Nobody has figured out exactly what it's doing quite yet, but you can paste that code into a Javascript deobfuscator and try to figure it out yourself: https://lelinhtinh.github.io/de4js/
Based off of reading the code for 5 minutes with my very poor javascript skills, it's modifying your searches via Google / Bing and redirecting you to a practically unknown search engine called "Blacksearch". Very suspicious. I found a reddit thread with others complaining about this search engine, https://old.reddit.com/r/edge/comments/kzwb6q/redirecting_to...
I could see this working on Karen who downloaded a coupon extension. But surely the type of person who installs an extension to force old.reddit.com will realize what’s happening almost immediately.
What is the point of malware if it can be caught so easily? This makes me wonder if maybe the dev didn’t do it on purpose. Maybe they sold it to an unscrupulous (and dumb) company, or maybe their build process is somehow infected.
I doubt this since the code is stolen from this Firefox and Chrome extension https://github.com/tom-james-watson/old-reddit-redirect but there's no acknowledgement of Edge in that GitHub project.
So the root issue here is effectively extension squatting on the Edge store. The attacker can simply scrape the most popular extensions in Chrome, inject malware into them, and publish them on the Edge store under the same name.
If that’s what’s happening, there is probably substantial effort behind sockpuppet publishers so that one ban won’t ban them all. But then again it also looks like an amateur operation if every extension is footprinting itself by using the same domain for the malicious redirect.
Hopefully Microsoft can clean this up with some one-off code scans for the signatures of this malware. Ban all the publishers and delete the extensions. Then, hold those names in reserve unless the creator can prove they own the same name at the Chrome store.
Long term, the ideal system might involve a verification step at registration time if the publisher name or extension name exists in the Chrome store. I think npm has been working on features in this area, as they are vulnerable to similar namesquatting vectors of malware distribution.
How did you get from the XHR to that script inside that archive?
Since opening that URL directly in the browser didn't work I tried archiving it and it worked. Then I shared the archive link here.
It seems that they implemented some poorly done access control that is letting archive.is see the contents but not web browsers when visited directly.

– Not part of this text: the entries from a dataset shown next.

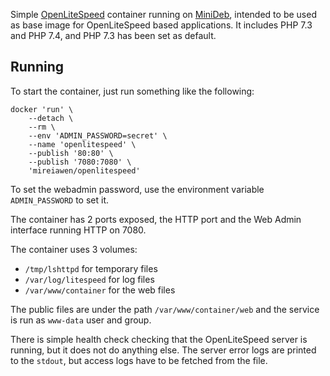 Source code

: Simple [OpenLiteSpeed](https://openlitespeed.org/) container running on [MiniDeb](https://github.com/bitnami/minideb), intended to be used as base image for OpenLiteSpeed based applications. It includes PHP 7.3 and PHP 7.4, and PHP 7.3 has been set as default.

## Running

To start the container, just run something like the following:
```
docker 'run' \
	--detach \
	--rm \
	--env 'ADMIN_PASSWORD=secret' \
	--name 'openlitespeed' \
	--publish '80:80' \
	--publish '7080:7080' \
	'mireiawen/openlitespeed'
```

To set the webadmin password, use the environment variable `ADMIN_PASSWORD` to set it.

The container has 2 ports exposed, the HTTP port and the Web Admin interface running HTTP on 7080.

The container uses 3 volumes:
* `/tmp/lshttpd` for temporary files
* `/var/log/litespeed` for log files
* `/var/www/container` for the web files

The public files are under the path `/var/www/container/web` and the service is run as `www-data` user and group.

There is simple health check checking that the OpenLiteSpeed server is running, but it does not do anything else. The server error logs are printed to the `stdout`, but access logs have to be fetched from the file.

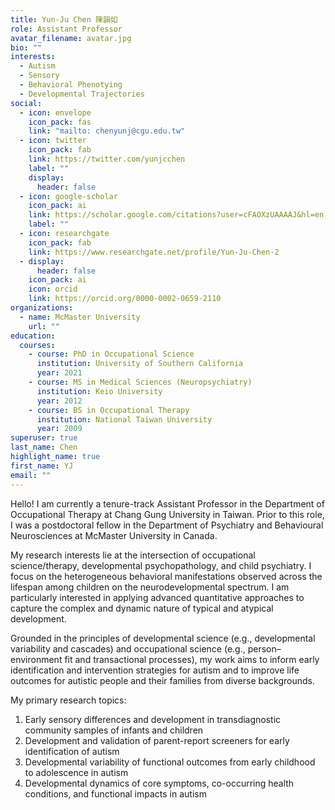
 ```yaml
---
title: Yun-Ju Chen 陳韻如
role: Assistant Professor
avatar_filename: avatar.jpg
bio: ""
interests:
  - Autism
  - Sensory
  - Behavioral Phenotying
  - Developmental Trajectories
social:
  - icon: envelope
    icon_pack: fas
    link: "mailto: chenyunj@cgu.edu.tw"
  - icon: twitter
    icon_pack: fab
    link: https://twitter.com/yunjcchen
    label: ""
    display:
      header: false
  - icon: google-scholar
    icon_pack: ai
    link: https://scholar.google.com/citations?user=cFAOXzUAAAAJ&hl=en
    label: ""
  - icon: researchgate
    icon_pack: fab
    link: https://www.researchgate.net/profile/Yun-Ju-Chen-2
  - display:
      header: false
    icon_pack: ai
    icon: orcid
    link: https://orcid.org/0000-0002-0659-2110
organizations:
  - name: McMaster University
    url: ""
education:
  courses:
    - course: PhD in Occupational Science
      institution: University of Southern California
      year: 2021
    - course: MS in Medical Sciences (Neuropsychiatry)
      institution: Keio University
      year: 2012
    - course: BS in Occupational Therapy
      institution: National Taiwan University
      year: 2009
superuser: true
last_name: Chen
highlight_name: true
first_name: YJ
email: ""
---
```

Hello! I am currently a tenure-track Assistant Professor in the Department of Occupational Therapy at Chang Gung University in Taiwan. Prior to this role, I was a postdoctoral fellow in the Department of Psychiatry and Behavioural Neurosciences at McMaster University in Canada.

My research interests lie at the intersection of occupational science/therapy, developmental psychopathology, and child psychiatry. I focus on the heterogeneous behavioral manifestations observed across the lifespan among children on the neurodevelopmental spectrum. I am particularly interested in applying advanced quantitative approaches to capture the complex and dynamic nature of typical and atypical development.

Grounded in the principles of developmental science (e.g., developmental variability and cascades) and occupational science (e.g., person–environment fit and transactional processes), my work aims to inform early identification and intervention strategies for autism and to improve life outcomes for autistic people and their families from diverse backgrounds.

M﻿y primary research topics:

1. Early sensory differences and development in transdiagnostic community samples of infants and children
2. Development and validation of parent-report screeners for early identification of autism 
3. Developmental variability of functional outcomes from early childhood to adolescence in autism 
4. Developmental dynamics of core symptoms, co-occurring health conditions, and functional impacts in autism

edit: just checked and the Chrome version doesn't seem to be affected.
When will Norton (snort) make "Norton Anti Malware" to "protect" your browser against bad extensions?
I think it's just a matter of time until an extension steals a lot of people's data or money...
I think Google would like to take Apple’s curated approach to the Play/Extension Stores. But they don’t have the political capital to do it. As an advertising company, any restrictions they add will appear malicious to many.
All that said... this thread is about Microsoft, where for enterprise clients, telemetry and restrictions are a feature, not a bug. So I would expect some movement by Microsoft to add more security to their store. It could be something as simple as a label “Reviewed by Microsoft” for vetted extensions. But that’s a dangerous game as long as the browser sandbox is widely defined. Malicious apps could sneak through review and then Microsoft would look bad. Whereas Apple has an actual OS level sandbox with restrictions mostly matching their policies.
There isn’t really an easy answer to this problem unless you want to sacrifice control of your browser, in exchange for increased security controls that might not even apply to you. It’s not a new tradeoff by any means.